**Exercise**
Below are some records; copy each line in them that contains "theorem".

**Records supplied**
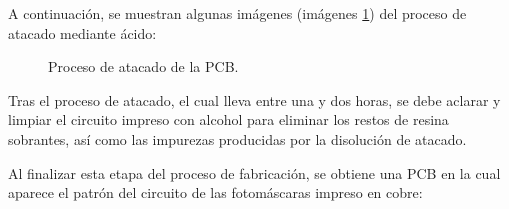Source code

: \begin{enumerate}
   A continuación, se muestran algunas imágenes (imágenes \ref{fig:Atacado_PCB}) del proceso de atacado mediante ácido:
   

   \begin{figure}[H]
    \centering
    \caption{Proceso de atacado de la \ac{PCB}.}
    \label{fig:Atacado_PCB}
    \end{figure}
    
    Tras el proceso de atacado, el cual lleva entre una y dos horas, se debe aclarar y limpiar el circuito impreso con alcohol para eliminar los restos de resina sobrantes, así como las impurezas producidas por la disolución de atacado.
    
    Al finalizar esta etapa del proceso de fabricación, se obtiene una \ac{PCB} en la cual aparece el patrón del circuito de las fotomáscaras impreso en cobre:
    


\end{enumerate}
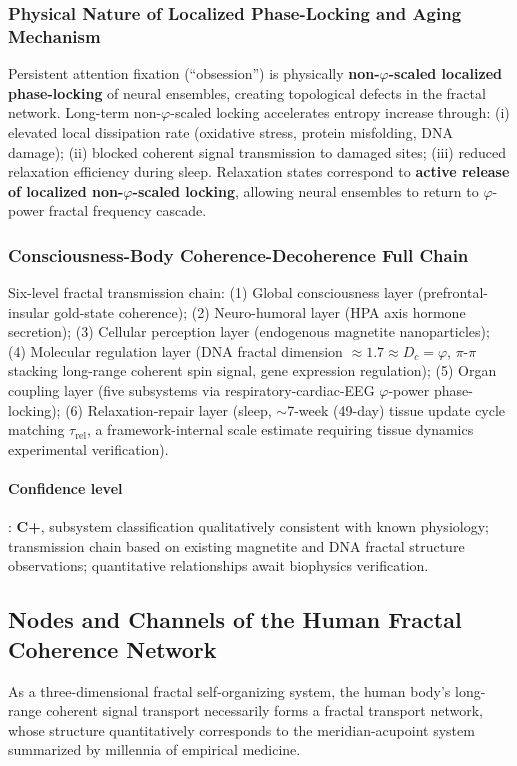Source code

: \documentclass[12pt,a4paper,twocolumn]{article}
\renewcommand{\phi}{\varphi}
\begin{document}
\subsubsection{Physical Nature of Localized Phase-Locking and Aging Mechanism}
Persistent attention fixation (``obsession'') is physically \textbf{non-$\phi$-scaled localized phase-locking} of neural ensembles, creating topological defects in the fractal network. Long-term non-$\phi$-scaled locking accelerates entropy increase through: (i) elevated local dissipation rate (oxidative stress, protein misfolding, DNA damage); (ii) blocked coherent signal transmission to damaged sites; (iii) reduced relaxation efficiency during sleep. Relaxation states correspond to \textbf{active release of localized non-$\phi$-scaled locking}, allowing neural ensembles to return to $\phi$-power fractal frequency cascade.

\subsubsection{Consciousness-Body Coherence-Decoherence Full Chain}
Six-level fractal transmission chain: (1) Global consciousness layer (prefrontal-insular gold-state coherence); (2) Neuro-humoral layer (HPA axis hormone secretion); (3) Cellular perception layer (endogenous magnetite nanoparticles); (4) Molecular regulation layer (DNA fractal dimension $\approx1.7\approx D_c=\phi$, $\pi$-$\pi$ stacking long-range coherent spin signal, gene expression regulation); (5) Organ coupling layer (five subsystems via respiratory-cardiac-EEG $\phi$-power phase-locking); (6) Relaxation-repair layer (sleep, $\sim$7-week (49-day) tissue update cycle matching $\tau_{\text{rel}}$, a framework-internal scale estimate requiring tissue dynamics experimental verification).

\paragraph{Confidence level}: \textbf{C+}, subsystem classification qualitatively consistent with known physiology; transmission chain based on existing magnetite and DNA fractal structure observations; quantitative relationships await biophysics verification.


\subsection{Nodes and Channels of the Human Fractal Coherence Network}
\label{subsec:acupoint_meridian}
As a three-dimensional fractal self-organizing system, the human body's long-range coherent signal transport necessarily forms a fractal transport network, whose structure quantitatively corresponds to the meridian-acupoint system summarized by millennia of empirical medicine.
\end{document}
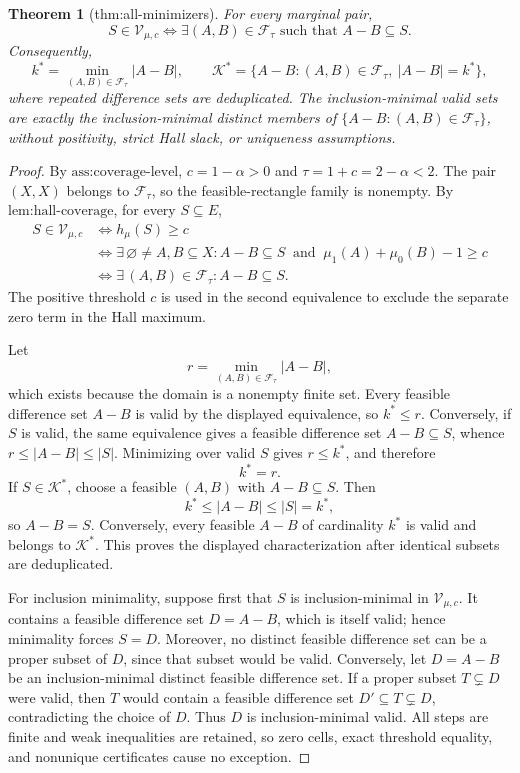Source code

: \documentclass{article}
\newtheorem{theorem}{Theorem}
\begin{document}
\begin{theorem}[thm:all-minimizers]\label{thm:all-minimizers}
For every marginal pair, \[S\in\mathcal V_{\mu,c}\iff\exists(A,B)\in\mathcal F_{\tau}\text{ such that }A-B\subseteq S.\] Consequently, \[k^*=\min_{(A,B)\in\mathcal F_{\tau}}|A-B|,\qquad\mathcal K^*=\{A-B:(A,B)\in\mathcal F_{\tau},\ |A-B|=k^*\},\] where repeated difference sets are deduplicated. The inclusion-minimal valid sets are exactly the inclusion-minimal distinct members of \(\{A-B:(A,B)\in\mathcal F_{\tau}\}\), without positivity, strict Hall slack, or uniqueness assumptions.
\end{theorem}
\begin{proof}
By \(\text{ass:coverage-level}\), \(c=1-\alpha>0\) and \(\tau=1+c=2-\alpha<2\).  The pair \((X,X)\) belongs to \(\mathcal F_{\tau}\), so the feasible-rectangle family is nonempty.  By \(\text{lem:hall-coverage}\), for every \(S\subseteq E\),
\[
\begin{aligned}
S\in\mathcal V_{\mu,c}
&\iff h_{\mu}(S)\geq c\\
&\iff \exists\,\varnothing\neq A,B\subseteq X:
A-B\subseteq S\ \text{ and }\ \mu_1(A)+\mu_0(B)-1\geq c\\
&\iff \exists\,(A,B)\in\mathcal F_{\tau}:A-B\subseteq S.
\end{aligned}
\]
The positive threshold \(c\) is used in the second equivalence to exclude the separate zero term in the Hall maximum.

Let
\[
r=\min_{(A,B)\in\mathcal F_{\tau}}|A-B|,
\]
which exists because the domain is a nonempty finite set.  Every feasible difference set \(A-B\) is valid by the displayed equivalence, so \(k^*\leq r\).  Conversely, if \(S\) is valid, the same equivalence gives a feasible difference set \(A-B\subseteq S\), whence \(r\leq|A-B|\leq|S|\).  Minimizing over valid \(S\) gives \(r\leq k^*\), and therefore
\[
k^*=r.
\]
If \(S\in\mathcal K^*\), choose a feasible \((A,B)\) with \(A-B\subseteq S\).  Then
\[
k^*\leq|A-B|\leq|S|=k^*,
\]
so \(A-B=S\).  Conversely, every feasible \(A-B\) of cardinality \(k^*\) is valid and belongs to \(\mathcal K^*\).  This proves the displayed characterization after identical subsets are deduplicated.

For inclusion minimality, suppose first that \(S\) is inclusion-minimal in \(\mathcal V_{\mu,c}\).  It contains a feasible difference set \(D=A-B\), which is itself valid; hence minimality forces \(S=D\).  Moreover, no distinct feasible difference set can be a proper subset of \(D\), since that subset would be valid.  Conversely, let \(D=A-B\) be an inclusion-minimal distinct feasible difference set.  If a proper subset \(T\subsetneq D\) were valid, then \(T\) would contain a feasible difference set \(D'\subseteq T\subsetneq D\), contradicting the choice of \(D\).  Thus \(D\) is inclusion-minimal valid.  All steps are finite and weak inequalities are retained, so zero cells, exact threshold equality, and nonunique certificates cause no exception.
\end{proof}
\end{document}
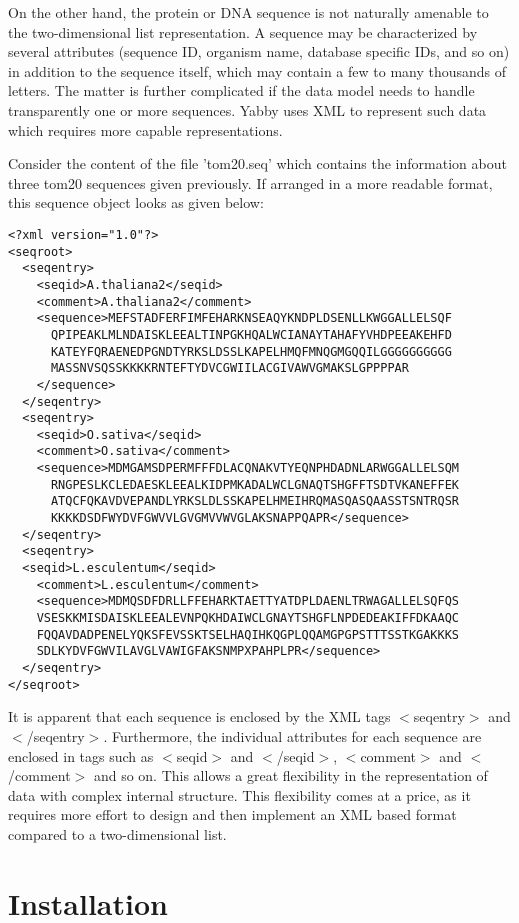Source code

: On the other hand, the protein or DNA sequence is not naturally
amenable to the two-dimensional list representation. A sequence
may be characterized by several attributes (sequence ID, organism
name, database specific IDs, and so on) in addition to the sequence
itself, which may contain a few to many thousands of letters. The
matter is further complicated if the data model needs to handle
transparently one or more sequences. Yabby uses XML to represent
such data which requires more capable representations.

Consider the content of the file 'tom20.seq' which contains
the information about three tom20 sequences given previously.
If arranged in a more readable format, this sequence object
looks as given below:

\begin{verbatim}
<?xml version="1.0"?>
<seqroot>
  <seqentry>
    <seqid>A.thaliana2</seqid>
    <comment>A.thaliana2</comment>
    <sequence>MEFSTADFERFIMFEHARKNSEAQYKNDPLDSENLLKWGGALLELSQF
      QPIPEAKLMLNDAISKLEEALTINPGKHQALWCIANAYTAHAFYVHDPEEAKEHFD
      KATEYFQRAENEDPGNDTYRKSLDSSLKAPELHMQFMNQGMGQQILGGGGGGGGGG
      MASSNVSQSSKKKKRNTEFTYDVCGWIILACGIVAWVGMAKSLGPPPPAR
    </sequence>
  </seqentry>
  <seqentry>
    <seqid>O.sativa</seqid>
    <comment>O.sativa</comment>
    <sequence>MDMGAMSDPERMFFFDLACQNAKVTYEQNPHDADNLARWGGALLELSQM
      RNGPESLKCLEDAESKLEEALKIDPMKADALWCLGNAQTSHGFFTSDTVKANEFFEK
      ATQCFQKAVDVEPANDLYRKSLDLSSKAPELHMEIHRQMASQASQAASSTSNTRQSR
      KKKKDSDFWYDVFGWVVLGVGMVVWVGLAKSNAPPQAPR</sequence>
  </seqentry>
  <seqentry>
  <seqid>L.esculentum</seqid>
    <comment>L.esculentum</comment>
    <sequence>MDMQSDFDRLLFFEHARKTAETTYATDPLDAENLTRWAGALLELSQFQS
    VSESKKMISDAISKLEEALEVNPQKHDAIWCLGNAYTSHGFLNPDEDEAKIFFDKAAQC
    FQQAVDADPENELYQKSFEVSSKTSELHAQIHKQGPLQQAMGPGPSTTTSSTKGAKKKS
    SDLKYDVFGWVILAVGLVAWIGFAKSNMPXPAHPLPR</sequence>
  </seqentry>
</seqroot>
\end{verbatim}

It is apparent that each sequence is enclosed by the XML tags
$<$seqentry$>$ and $<$/seqentry$>$. Furthermore, the individual
attributes for each sequence are enclosed in tags such as
$<$seqid$>$ and $<$/seqid$>$, $<$comment$>$ and $<$/comment$>$
and so on. This allows a great flexibility in the representation
of data with complex internal structure. This flexibility comes
at a price, as it requires more effort to design and then implement
an XML based format compared to a two-dimensional list. 

\section{Installation}

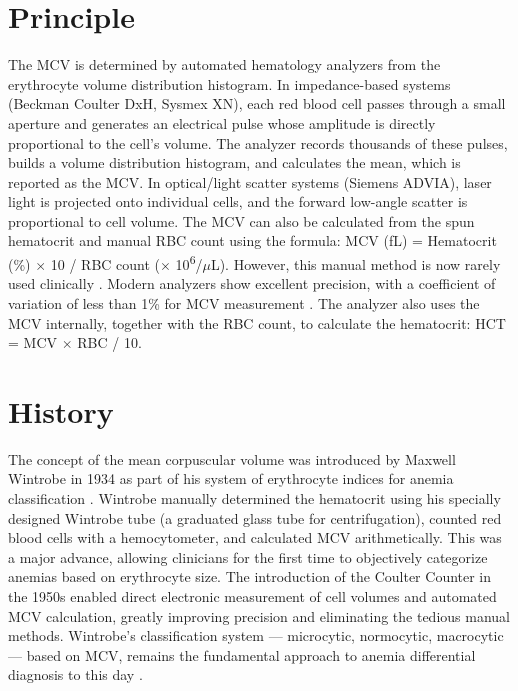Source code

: \section*{Principle}
The MCV is determined by automated hematology analyzers from the erythrocyte volume distribution histogram. In impedance-based systems (Beckman Coulter DxH, Sysmex XN), each red blood cell passes through a small aperture and generates an electrical pulse whose amplitude is directly proportional to the cell's volume. The analyzer records thousands of these pulses, builds a volume distribution histogram, and calculates the mean, which is reported as the MCV. In optical/light scatter systems (Siemens ADVIA), laser light is projected onto individual cells, and the forward low-angle scatter is proportional to cell volume. The MCV can also be calculated from the spun hematocrit and manual RBC count using the formula: MCV (fL) = Hematocrit (\%)  $\times$ 10 /  RBC count  ($\times$ 10\textsuperscript{6}/$\mu$L). However, this manual method is now rarely used clinically \cite{bain2017dacie}. Modern analyzers show excellent precision, with a coefficient of variation of less than 1\% for MCV measurement \cite{tietz2023textbook}. The analyzer also uses the MCV internally, together with the RBC count, to calculate the hematocrit: HCT = MCV $\times$ RBC / 10.

\section*{History}
The concept of the mean corpuscular volume was introduced by Maxwell Wintrobe in 1934 as part of his system of erythrocyte indices for anemia classification \cite{wintrobe1934anemia}. Wintrobe manually determined the hematocrit using his specially designed Wintrobe tube (a graduated glass tube for centrifugation), counted red blood cells with a hemocytometer, and calculated MCV arithmetically. This was a major advance, allowing clinicians for the first time to objectively categorize anemias based on erythrocyte size. The introduction of the Coulter Counter in the 1950s enabled direct electronic measurement of cell volumes and automated MCV calculation, greatly improving precision and eliminating the tedious manual methods. Wintrobe's classification system --- microcytic, normocytic, macrocytic --- based on MCV, remains the fundamental approach to anemia differential diagnosis to this day \cite{kaushansky2021williams}.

**Finished exercise**
\newtheorem{theorem}{Theorem}
\begin{theorem}[thm:all-minimizers]\label{thm:all-minimizers}
\end{theorem}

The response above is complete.